Estou na Presidência do Conselho de Curadores da Fundação Butantan e, é claro, tenho a curiosidade de ver como o Instituto Butantan, fundamental à saúde pública brasileira, continua a cuidar deste tema com responsabilidade e espírito público, apesar de, sequer ter os seus custos de desenvolvimento e produção cobertos pelo Ministério da Saúde através do SUS. O que picadas de cobra, tétano e raiva têm em comum?
O tratamento de pacientes com essas condições fatais depende de antissoros, uma classe de produtos ricos em imunoglobulina derivados do plasma de voluntários humanos ou animais e usados para imunização passiva após suspeita de exposição (ao tétano ou raiva) ou para atividade antiveneno após picadas de cobra.

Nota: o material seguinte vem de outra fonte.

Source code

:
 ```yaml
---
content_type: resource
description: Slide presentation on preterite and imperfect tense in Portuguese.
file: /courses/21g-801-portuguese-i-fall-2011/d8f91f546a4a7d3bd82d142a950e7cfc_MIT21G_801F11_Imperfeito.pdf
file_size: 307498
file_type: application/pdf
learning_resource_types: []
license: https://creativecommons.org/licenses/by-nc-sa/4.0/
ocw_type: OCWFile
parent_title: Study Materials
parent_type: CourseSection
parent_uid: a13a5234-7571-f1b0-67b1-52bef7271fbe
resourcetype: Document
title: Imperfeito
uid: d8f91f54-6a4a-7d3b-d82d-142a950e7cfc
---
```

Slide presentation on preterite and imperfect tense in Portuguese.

A cada ano, cerca de 55.000 pessoas morrem de raiva e mais de 60.000 de tétano através do mundo, enquanto picadas de cobra matam entre 20.000 e 94.000 pessoas e levam a muitos mais casos de incapacidade permanente. Outro ponto em comum é que todos os três tipos de antissoros são extremamente difíceis de acessar na maioria dos países em desenvolvimento, devido a várias restrições que, em combinação, produzem uma espiral de negligência.
A fabricação desses produtos é relativamente cara e as vendas globais estão estagnadas, com lucros potenciais baixos ou inexistente — o que gradualmente levou vários grandes fabricantes a abandonar a produção. A retirada dessas empresas, por sua vez, exacerbou o problema, abrindo a porta para suprimentos instáveis, mais escassez e, dada a falta de regulamentação forte, uso de produtos abaixo do padrão. Novos antivenenos, feitos na América Latina, foram recentemente desenvolvidos para mercados africanos, mas devem ser testados mais profundamente para determinar precisamente sua eficácia clínica em diferentes locais.

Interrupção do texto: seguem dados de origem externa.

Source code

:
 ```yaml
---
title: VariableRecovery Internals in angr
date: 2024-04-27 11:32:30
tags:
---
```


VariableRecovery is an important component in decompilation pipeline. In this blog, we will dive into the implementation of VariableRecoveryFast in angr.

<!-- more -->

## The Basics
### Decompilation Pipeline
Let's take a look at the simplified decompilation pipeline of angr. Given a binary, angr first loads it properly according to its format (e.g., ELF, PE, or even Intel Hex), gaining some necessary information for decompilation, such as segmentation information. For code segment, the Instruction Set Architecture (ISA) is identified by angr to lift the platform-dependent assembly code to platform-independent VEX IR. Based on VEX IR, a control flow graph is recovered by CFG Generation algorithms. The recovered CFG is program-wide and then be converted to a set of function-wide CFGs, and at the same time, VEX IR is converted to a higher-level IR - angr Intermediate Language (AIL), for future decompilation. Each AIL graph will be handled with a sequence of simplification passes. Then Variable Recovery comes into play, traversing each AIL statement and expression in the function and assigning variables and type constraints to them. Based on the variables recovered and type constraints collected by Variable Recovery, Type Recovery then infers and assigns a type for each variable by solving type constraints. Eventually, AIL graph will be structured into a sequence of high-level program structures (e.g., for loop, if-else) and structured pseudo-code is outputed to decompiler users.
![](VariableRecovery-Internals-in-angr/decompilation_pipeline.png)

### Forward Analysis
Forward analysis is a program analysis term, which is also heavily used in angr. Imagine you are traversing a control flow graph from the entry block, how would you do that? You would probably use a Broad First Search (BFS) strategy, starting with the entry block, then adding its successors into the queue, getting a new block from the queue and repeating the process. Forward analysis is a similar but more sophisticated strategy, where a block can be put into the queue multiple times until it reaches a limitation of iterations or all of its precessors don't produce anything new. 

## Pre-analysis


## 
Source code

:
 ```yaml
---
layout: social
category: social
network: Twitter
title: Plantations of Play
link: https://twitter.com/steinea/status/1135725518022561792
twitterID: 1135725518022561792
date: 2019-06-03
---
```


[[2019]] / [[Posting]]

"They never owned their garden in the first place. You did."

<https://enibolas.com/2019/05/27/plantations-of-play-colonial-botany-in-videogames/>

A Organização Mundial da Saúde (OMS) realizou há cerca de 10 anos, uma reunião com vários produtores de antídotos para abordar a crise. Esta iniciativa ainda precisa ser traduzida em um plano de ação. Garantir o fornecimento contínuo destes medicamentos essenciais para envenenamentos (definido pela OMS como uma Doença Tropical Negligenciada, ou NTD) seria fundamental na luta contra as NTDs.
Mas esses problemas de fornecimento não se limitam aos antivenenos: pessoas expostas à raiva e ao tétano em países em desenvolvimento também estão quase completamente sem antissoros de qualidade garantida. O fornecimento global de imunoglobulinas humanas contra o tétano está em risco depois que uma big Pharma parou de fabricá-las há cerca de 10 anos.

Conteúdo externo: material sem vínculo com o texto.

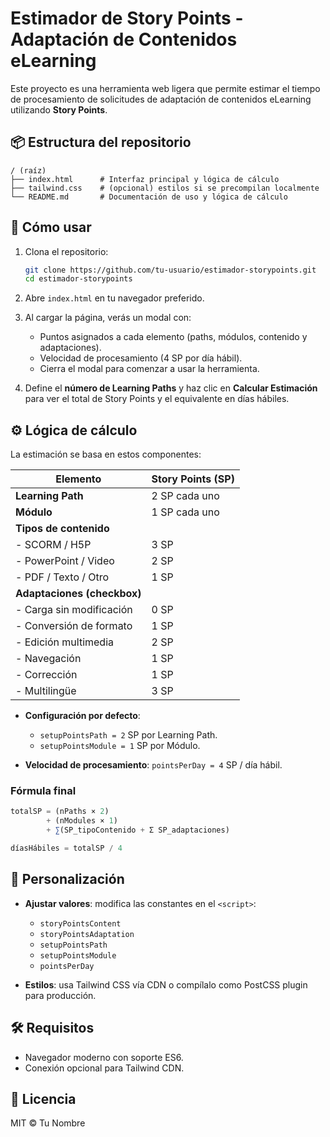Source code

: # Estimador de Story Points - Adaptación de Contenidos eLearning

Este proyecto es una herramienta web ligera que permite estimar el tiempo de procesamiento de solicitudes de adaptación de contenidos eLearning utilizando **Story Points**.

## 📦 Estructura del repositorio

```
/ (raíz)
├── index.html      # Interfaz principal y lógica de cálculo
├── tailwind.css    # (opcional) estilos si se precompilan localmente
└── README.md       # Documentación de uso y lógica de cálculo
```

## 🚀 Cómo usar

1. Clona el repositorio:

   ```bash
   git clone https://github.com/tu-usuario/estimador-storypoints.git
   cd estimador-storypoints
   ```
2. Abre `index.html` en tu navegador preferido.
3. Al cargar la página, verás un modal con:

   * Puntos asignados a cada elemento (paths, módulos, contenido y adaptaciones).
   * Velocidad de procesamiento (4 SP por día hábil).
   * Cierra el modal para comenzar a usar la herramienta.
4. Define el **número de Learning Paths** y haz clic en **Calcular Estimación** para ver el total de Story Points y el equivalente en días hábiles.

## ⚙️ Lógica de cálculo

La estimación se basa en estos componentes:

| Elemento                    | Story Points (SP) |
| --------------------------- | ----------------- |
| **Learning Path**           | 2 SP cada uno     |
| **Módulo**                  | 1 SP cada uno     |
| **Tipos de contenido**      |                   |
| - SCORM / H5P               | 3 SP              |
| - PowerPoint / Video        | 2 SP              |
| - PDF / Texto / Otro        | 1 SP              |
| **Adaptaciones (checkbox)** |                   |
| - Carga sin modificación    | 0 SP              |
| - Conversión de formato     | 1 SP              |
| - Edición multimedia        | 2 SP              |
| - Navegación                | 1 SP              |
| - Corrección                | 1 SP              |
| - Multilingüe               | 3 SP              |

* **Configuración por defecto**:

  * `setupPointsPath = 2` SP por Learning Path.
  * `setupPointsModule = 1` SP por Módulo.
* **Velocidad de procesamiento**: `pointsPerDay = 4` SP / día hábil.

### Fórmula final

```js
totalSP = (nPaths × 2)
        + (nModules × 1)
        + ∑(SP_tipoContenido + Σ SP_adaptaciones)

díasHábiles = totalSP / 4
```

## 🔧 Personalización

* **Ajustar valores**: modifica las constantes en el `<script>`:

  * `storyPointsContent`
  * `storyPointsAdaptation`
  * `setupPointsPath`
  * `setupPointsModule`
  * `pointsPerDay`
* **Estilos**: usa Tailwind CSS vía CDN o compílalo como PostCSS plugin para producción.

## 🛠️ Requisitos

* Navegador moderno con soporte ES6.
* Conexión opcional para Tailwind CDN.

## 📄 Licencia

MIT © Tu Nombre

Como um provedor de cuidados de saúde de emergência em regiões onde o tétano é prevalente, a Médicos Sem Fronteiras luta para obter quantidades suficientes de imunoglobulinas contra o tétano de qualidade garantida regularmente. Da mesma forma, embora a administração de imunoglobulinas antirrábicas (junto com a primeira dose da vacina antirrábica) seja recomendada para a maioria das mordidas de risco, o acesso é severamente limitado mesmo em países de renda média.
As causas subjacentes para o fornecimento errático desses produtos são uma mistura de obstáculos técnicos e desinteresse financeiro. A produção de imunoglobulinas humanas está (corretamente) sujeita a requisitos éticos rigorosos que limitam a capacidade de produção, e a fabricação de antivenenos é um processo intensivo em recursos e demorado . Além disso, os incentivos financeiros por trás desses produtos são fracos, considerando o pequeno mercado para eles em países ricos.
O resultado é que os preços reais são inacessíveis para países de baixa renda, onde a necessidade é, obviamente, maior.
As imunoglobulinas antirrábicas equinas custam US$ 25-50 por dose, e as imunoglobulinas antirrábicas humanas quatro vezes mais. Um único frasco do antiveneno africano polivalente pode custar mais de US$ 100. Embora o tratamento com antivenenos seja altamente custo-efetivo , esses preços, no entanto, representam enormes encargos para os ministérios da saúde em países pobres.
O que pode ser feito para reverter essa demanda? Um passo essencial é que os doadores financiem a implementação de um programa de garantia de qualidade da OMS ou OPAS que possa avaliar adequadamente se os antissoros disponíveis estão em conformidade com as normas e padrões estabelecidos para avaliar a eficácia, segurança e qualidade dos antivenenos de cobra e outros produtos derivados de soro animal. A maioria das autoridades reguladoras de medicamentos em países em desenvolvimento não pode conduzir sua própria avaliação, devido à falta de recursos.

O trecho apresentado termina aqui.